Calling all sinners, report for ministry.

Upon finishing the Calvary Chapel history book called "Harvest," I came to a glaring conclusion. God often doesn't call leaders who haven't lived sinful lives. It is a person's experience that validates them to minister to the people God is calling them to. It is clear to see that in the work of the Calvary Chapel movement, through the stories of how he called the druggies, the hippies, the drunks, the suicidal, the abusers and the abused to minister to people who are walking in these same life experiences. God doesn't often call super straight laced people who have never done anything wrong because what validation would they have to minister unto people who have been in a lifestyle of sex, drugs and rock and roll? If you don't know someone's situation from experience, you have less of an ability to say "I know what your going through, and believe me God can deliver you from this because he did it for me". Not to say that God can't use the straight laced for reasons of ministering to the people who have never done anything wrong, but let's face it, most of us have done some bad stuff in our life.

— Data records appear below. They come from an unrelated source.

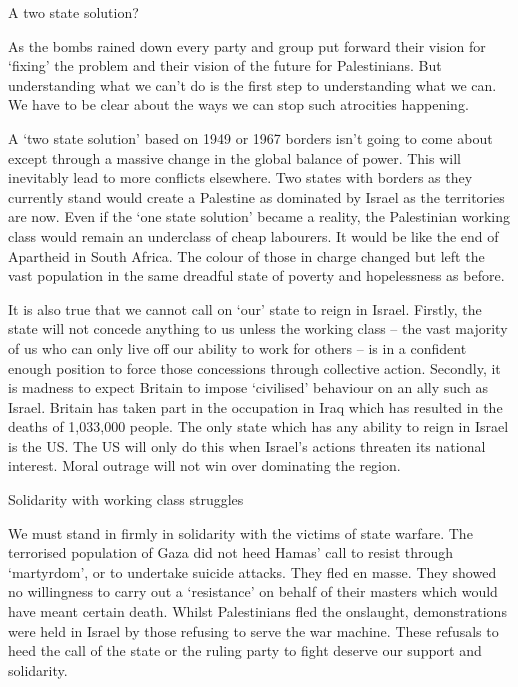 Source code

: A two state solution?

As the bombs rained down every party and group put forward their vision for ‘fixing’
the problem and their vision of the future for Palestinians. But understanding what we
can’t do is the first step to understanding what we can. We have to be clear about the
ways we can stop such atrocities happening.

A ‘two state solution’ based on 1949 or 1967 borders isn’t going to come about except
through a massive change in the global balance of power. This will inevitably lead to
more conflicts elsewhere. Two states with borders as they currently stand would create a
Palestine as dominated by Israel as the territories are now. Even if the ‘one state solution’
became a reality, the Palestinian working class would remain an underclass of cheap
labourers. It would be like the end of Apartheid in South Africa. The colour of those in
charge changed but left the vast population in the same dreadful state of poverty and
hopelessness as before.

It is also true that we cannot call on ‘our’ state to reign in Israel. Firstly, the state will
not concede anything to us unless the working class – the vast majority of us who can
only live off our ability to work for others – is in a confident enough position to force
those concessions through collective action. Secondly, it is madness to expect Britain to
impose ‘civilised’ behaviour on an ally such as Israel. Britain has taken part in the occupation in Iraq which has resulted in the deaths of 1,033,000 people. The only state which
has any ability to reign in Israel is the US. The US will only do this when Israel’s actions
threaten its national interest. Moral outrage will not win over dominating the region.

Solidarity with working class struggles

We must stand in firmly in solidarity with the victims of state warfare. The terrorised
population of Gaza did not heed Hamas’ call to resist through ‘martyrdom’, or to
undertake suicide attacks. They fled en masse. They showed no willingness to carry out
a ‘resistance’ on behalf of their masters which would have meant certain death. Whilst
Palestinians fled the onslaught, demonstrations were held in Israel by those refusing to
serve the war machine. These refusals to heed the call of the state or the ruling party to
fight deserve our support and solidarity.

Reading this book reaffirms my calling into ministry. It reaffirms my understanding of why God would call this wretched man to a work of facilitating the saints into the throne room of God. My life experience is anything but pretty. I've experienced so much bad, and God wants me to use that for good. I'm reminded of the words of Joseph (Gen. 50:20), and several other stories throughout The Word of God of people being called to minister out of their trials and misfortune.

Everything from growing up in a broken home watching physical abuse between my Father and Step Mother. To my party days of college where I was engaged in a lifestyle of getting drunk and inappropriate relationships. To the trials my wife and I have faced in her battle of endometriosis and issues conceiving a child and then having a hysterectomy. God had a plan for me. I can remember so many occasions since even my high school years where I've had the opportunity to minister to people who were going through something that I've gone through.

I can remember praying with a young middle school kid that was watching his parents go through a divorce. I had just sung a song with my band at a summer camp. It was a song that I wrote about divorce and God's comfort that spoke to him and he came to me. God's calling on my life began to become clear at an early age, but I'd still have a lot to walk through.

From the valleys to the mountain tops my relationship with God and understanding of his great and awesome grace has become a reality. Not just a superficial reality, but something I know to be true in my heart of hearts. It is the wellspring of which I can minister out of. It's the context to my worship and the power in my praise.